Un desencuentro que se venía gestando en la afición desde hacía semanas por el ritmo errático del equipo se convirtió en enfado tras la debacle en la Champions. Los futbolistas se convirtieron en el blanco predilecto de la afición, en especial de los Colectivo Ultra París (CUP)la barra del PSG. Messi no se quedó fuera de las preguntas: fue pitado durante el partido ante el Burdeos el 13 de marzo (cuatro días después de la derrota ante el Real Madrid) y volvió a ser abucheado hace dos semanas, en el empate 2-2 con el Troyes.

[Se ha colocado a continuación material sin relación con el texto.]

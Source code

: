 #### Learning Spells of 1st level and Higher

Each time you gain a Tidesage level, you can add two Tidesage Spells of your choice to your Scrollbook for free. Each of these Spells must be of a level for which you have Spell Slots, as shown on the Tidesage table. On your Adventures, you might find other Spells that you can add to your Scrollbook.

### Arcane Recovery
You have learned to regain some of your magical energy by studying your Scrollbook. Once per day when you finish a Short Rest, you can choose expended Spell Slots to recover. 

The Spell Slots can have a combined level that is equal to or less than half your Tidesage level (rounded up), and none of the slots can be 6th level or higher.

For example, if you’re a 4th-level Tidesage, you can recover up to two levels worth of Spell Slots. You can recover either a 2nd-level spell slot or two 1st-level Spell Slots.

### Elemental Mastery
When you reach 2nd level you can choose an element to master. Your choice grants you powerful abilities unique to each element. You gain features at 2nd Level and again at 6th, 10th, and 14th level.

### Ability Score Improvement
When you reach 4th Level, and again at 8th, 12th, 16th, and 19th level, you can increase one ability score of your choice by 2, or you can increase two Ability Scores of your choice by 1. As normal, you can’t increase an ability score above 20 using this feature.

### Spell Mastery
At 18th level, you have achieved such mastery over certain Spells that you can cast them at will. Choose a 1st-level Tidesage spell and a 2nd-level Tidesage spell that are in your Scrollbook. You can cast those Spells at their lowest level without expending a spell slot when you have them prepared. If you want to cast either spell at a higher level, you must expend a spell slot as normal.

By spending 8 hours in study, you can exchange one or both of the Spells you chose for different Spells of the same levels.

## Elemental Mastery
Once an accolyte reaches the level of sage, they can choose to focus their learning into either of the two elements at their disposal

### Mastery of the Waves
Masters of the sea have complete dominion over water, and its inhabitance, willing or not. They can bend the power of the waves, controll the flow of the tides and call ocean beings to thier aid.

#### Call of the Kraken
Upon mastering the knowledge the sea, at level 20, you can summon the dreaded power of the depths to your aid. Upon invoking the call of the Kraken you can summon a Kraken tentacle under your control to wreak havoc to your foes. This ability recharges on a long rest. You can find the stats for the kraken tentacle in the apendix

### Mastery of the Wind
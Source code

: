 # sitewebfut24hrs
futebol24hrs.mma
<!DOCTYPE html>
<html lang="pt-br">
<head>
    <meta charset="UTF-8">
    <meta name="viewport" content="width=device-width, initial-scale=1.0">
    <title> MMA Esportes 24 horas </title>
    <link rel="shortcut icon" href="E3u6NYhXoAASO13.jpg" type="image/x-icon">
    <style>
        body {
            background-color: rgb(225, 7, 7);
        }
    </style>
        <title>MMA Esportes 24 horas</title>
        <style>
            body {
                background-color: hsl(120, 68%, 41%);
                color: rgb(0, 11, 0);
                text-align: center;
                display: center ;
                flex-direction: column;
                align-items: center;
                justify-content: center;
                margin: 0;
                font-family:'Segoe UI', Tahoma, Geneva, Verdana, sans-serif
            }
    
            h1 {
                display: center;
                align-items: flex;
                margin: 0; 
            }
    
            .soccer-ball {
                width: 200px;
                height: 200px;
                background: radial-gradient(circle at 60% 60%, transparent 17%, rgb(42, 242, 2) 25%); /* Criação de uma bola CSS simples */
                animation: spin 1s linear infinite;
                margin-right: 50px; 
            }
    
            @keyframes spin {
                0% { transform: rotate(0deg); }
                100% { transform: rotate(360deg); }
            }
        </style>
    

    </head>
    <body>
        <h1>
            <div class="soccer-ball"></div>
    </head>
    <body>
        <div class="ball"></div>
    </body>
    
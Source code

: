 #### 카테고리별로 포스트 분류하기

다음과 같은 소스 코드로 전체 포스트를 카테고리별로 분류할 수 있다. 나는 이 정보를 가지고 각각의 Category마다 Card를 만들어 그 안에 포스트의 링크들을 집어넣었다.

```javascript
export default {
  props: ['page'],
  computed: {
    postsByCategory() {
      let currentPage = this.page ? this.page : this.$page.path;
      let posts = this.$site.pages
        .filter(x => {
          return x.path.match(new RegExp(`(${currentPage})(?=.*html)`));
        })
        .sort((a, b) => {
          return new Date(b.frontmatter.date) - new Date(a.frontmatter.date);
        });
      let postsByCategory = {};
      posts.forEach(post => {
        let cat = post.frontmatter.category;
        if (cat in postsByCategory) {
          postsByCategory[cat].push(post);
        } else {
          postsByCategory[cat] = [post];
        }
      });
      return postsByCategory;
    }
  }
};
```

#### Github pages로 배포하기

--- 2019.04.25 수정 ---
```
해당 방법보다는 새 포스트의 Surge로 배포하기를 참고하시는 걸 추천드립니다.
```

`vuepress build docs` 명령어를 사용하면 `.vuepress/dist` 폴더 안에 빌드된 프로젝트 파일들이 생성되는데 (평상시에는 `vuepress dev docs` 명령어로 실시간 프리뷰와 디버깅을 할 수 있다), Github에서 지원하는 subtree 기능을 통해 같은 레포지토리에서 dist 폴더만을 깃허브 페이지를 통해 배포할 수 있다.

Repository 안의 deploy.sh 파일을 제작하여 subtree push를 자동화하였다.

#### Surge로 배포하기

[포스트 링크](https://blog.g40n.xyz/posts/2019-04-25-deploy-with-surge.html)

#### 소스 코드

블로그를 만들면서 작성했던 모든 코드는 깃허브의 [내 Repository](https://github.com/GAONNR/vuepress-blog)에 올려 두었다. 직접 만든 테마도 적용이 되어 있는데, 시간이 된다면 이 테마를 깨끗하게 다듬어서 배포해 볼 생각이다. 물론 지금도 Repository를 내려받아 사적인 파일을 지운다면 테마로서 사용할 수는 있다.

El máximo goleador de la historia de la selección argentina es apto para los generales de la ley: es visto por la afición como parte de ese grupo de futbolistas que la CUF definió como “mercenarios pagados en exceso” en una pancarta que exhibió en febrero en el Parque de los Príncipes y de la que sólo parecen quedar fuera Kylian Mbappé y el capitán Marquinhos. En el momento de la acción Messi no hizo demasiados méritos este año para evitar el repudio.

El desempeño de Rosario durante esta campaña estuvo a años luz de lo que mostró en sus mejores días en Barcelona, ​​cuando ganó partidos con pinceladas mágicas, acumuló títulos al por mayor, se mantuvo impasible en el escalón más alto del podio del fútbol mundial y pudo afrontar sanas temporadas de más de 50 partidos con su club (además de los compromisos con la seleccionada) gracias al apoyo de un físico que lo demuestra todo.

La versión 2021/22 del Messi parisino, con 34 años a la espalda y con el Mundial de Qatar como próximo (¿y último?) gran objetivo, se parecía más a la de las tres primeras temporadas completas en la primera del catalán club, cuando las lesiones musculares de repetición condicionaron a ese chico que había alcanzado la mayoría de edad poco antes y que ya se perfilaba como un crack indiscutible.

El que jugará el sábado ante el Metz en el Parque de los Príncipes será el partido 34 en esta primera experiencia con el uniforme del PSG y 26º por la Ligue 1 (también disputó 7 de Champions y 1 de Copa de Francia). En los 33 partidos en los que ha participado hasta el momento (fue titular en 31), ha sumado 2.782 minutos de actividad y convirtió 11 goles (6 en el certamen doméstico y 5 en el torneo continental). Fue el tercer máximo goleador del equipo, por detrás de Mbappé (36) y el brasileño Neymar (12).

Para Messi, estos registros eran los más débiles en quince años y estaban a una distancia astronómica, por ejemplo, de los 60 partidos, 73 goles y 5.221 minutos sobre el césped que acumuló en la temporada 2011/12 con el Barcelona de Josep Guardiola. Con el conjunto catalán sólo había jugado menos de 40 partidos en una campaña en la 2006/07 (36 y 17 goles), cuando una fractura del quinto metatarsiano del pie izquierdo le mantuvo tres meses inactivo, y en la 2005/06 (25 y 8 goles), cuando un par de lesiones musculares le hicieron perder también casi tres meses de trabajo

Este año no sufrió lesiones graves, pero una cadena de molestias y patologías (además de algunos viajes para representar al seleccionado) le hicieron perderse una decena de partidos del PSG: una contusión en el hueso de la rodilla izquierda en septiembre, un problema en su tendón de la corva combinado con dolor en la rodilla izquierda en noviembre (justo antes de la doble fecha de las Eliminatorias contra Uruguay y Brasil), el contagio de covid-19 a principios de eneroun cuadro gripal en marzo y una inflamación en el tendón de Aquiles izquierdo en abril.

después de este pequeño Camino de la Cruz Tras nueve meses que le dejaron en evidencia como un jugador mucho más terrenal que el de antaño, Messi jugará este sábado los últimos 90 minutos (o los que Pochettino decida tenerle sobre el campo) de su primera temporada en Francia. Nada de lo que haga contra Metz cambiará sustancialmente el equilibrio de esta experiencia. Y nada de lo que haga alterará el legado de un futbolista que marcó una época y al que el paso del tiempo empieza a enviar señales.